_EXERCISE DESCRIPTION_
A word-for-word copy of the records is needed, with every picture left out.

(Stored data)
•••••
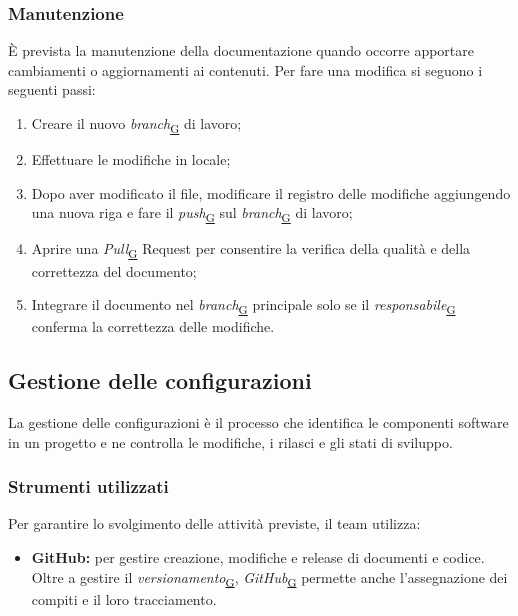 \documentclass[a4paper,12pt]{article}
\begin{document}
    \subsubsection{Manutenzione}
    \label{subsubsec:maint}
        È prevista la manutenzione della documentazione quando occorre apportare cambiamenti o aggiornamenti ai contenuti. Per fare una modifica si seguono i seguenti passi: 
        \begin{enumerate}
           \item Creare il nuovo \textit{branch}\textsubscript{\href{https://atlasteam9.github.io/Atlas/glossario.html\#Branch}{G}} di lavoro; 
           \item Effettuare le modifiche in locale;
           \item Dopo aver modificato il file, modificare il registro delle modifiche aggiungendo una nuova riga e fare il \textit{push}\textsubscript{\href{https://atlasteam9.github.io/Atlas/glossario.html\#Push}{G}} sul \textit{branch}\textsubscript{\href{https://atlasteam9.github.io/Atlas/glossario.html\#Branch}{G}} di lavoro;
           \item Aprire una \textit{Pull}\textsubscript{\href{https://atlasteam9.github.io/Atlas/glossario.html\#Pull}{G}} Request per consentire la verifica della qualità e della correttezza del documento;
           \item Integrare il documento nel \textit{branch}\textsubscript{\href{https://atlasteam9.github.io/Atlas/glossario.html\#Branch}{G}} principale solo se il \textit{responsabile}\textsubscript{\href{https://atlasteam9.github.io/Atlas/glossario.html\#Responsabile}{G}} conferma la correttezza delle modifiche.
        \end{enumerate}

        

    \subsection{Gestione delle configurazioni}
        La gestione delle configurazioni è il processo che identifica le componenti software in un progetto e ne controlla le modifiche, i rilasci e gli stati di sviluppo.

        \subsubsection{Strumenti utilizzati}
            Per garantire lo svolgimento delle attività previste, il team utilizza:
            \begin{itemize}
                \item \textbf{GitHub:} per gestire creazione, modifiche e release di documenti e codice. Oltre a gestire il \textit{versionamento}\textsubscript{\href{https://atlasteam9.github.io/Atlas/glossario.html\#Versionamento}{G}}, \textit{GitHub}\textsubscript{\href{https://atlasteam9.github.io/Atlas/glossario.html\#GitHub}{G}} permette anche l'assegnazione dei compiti e il loro tracciamento.
            \end{itemize}
        
\end{document}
•••••
_THE ANSWER_
 \documentclass[a4paper,12pt]{article}
\begin{document}
    \subsubsection{Manutenzione}
    \label{subsubsec:maint}
        È prevista la manutenzione della documentazione quando occorre apportare cambiamenti o aggiornamenti ai contenuti. Per fare una modifica si seguono i seguenti passi: 
        \begin{enumerate}
           \item Creare il nuovo \textit{branch}\textsubscript{\href{https://atlasteam9.github.io/Atlas/glossario.html\#Branch}{G}} di lavoro; 
           \item Effettuare le modifiche in locale;
           \item Dopo aver modificato il file, modificare il registro delle modifiche aggiungendo una nuova riga e fare il \textit{push}\textsubscript{\href{https://atlasteam9.github.io/Atlas/glossario.html\#Push}{G}} sul \textit{branch}\textsubscript{\href{https://atlasteam9.github.io/Atlas/glossario.html\#Branch}{G}} di lavoro;
           \item Aprire una \textit{Pull}\textsubscript{\href{https://atlasteam9.github.io/Atlas/glossario.html\#Pull}{G}} Request per consentire la verifica della qualità e della correttezza del documento;
           \item Integrare il documento nel \textit{branch}\textsubscript{\href{https://atlasteam9.github.io/Atlas/glossario.html\#Branch}{G}} principale solo se il \textit{responsabile}\textsubscript{\href{https://atlasteam9.github.io/Atlas/glossario.html\#Responsabile}{G}} conferma la correttezza delle modifiche.
        \end{enumerate}

        

    \subsection{Gestione delle configurazioni}
        La gestione delle configurazioni è il processo che identifica le componenti software in un progetto e ne controlla le modifiche, i rilasci e gli stati di sviluppo.

        \subsubsection{Strumenti utilizzati}
            Per garantire lo svolgimento delle attività previste, il team utilizza:
            \begin{itemize}
                \item \textbf{GitHub:} per gestire creazione, modifiche e release di documenti e codice. Oltre a gestire il \textit{versionamento}\textsubscript{\href{https://atlasteam9.github.io/Atlas/glossario.html\#Versionamento}{G}}, \textit{GitHub}\textsubscript{\href{https://atlasteam9.github.io/Atlas/glossario.html\#GitHub}{G}} permette anche l'assegnazione dei compiti e il loro tracciamento.
            \end{itemize}
        
\end{document}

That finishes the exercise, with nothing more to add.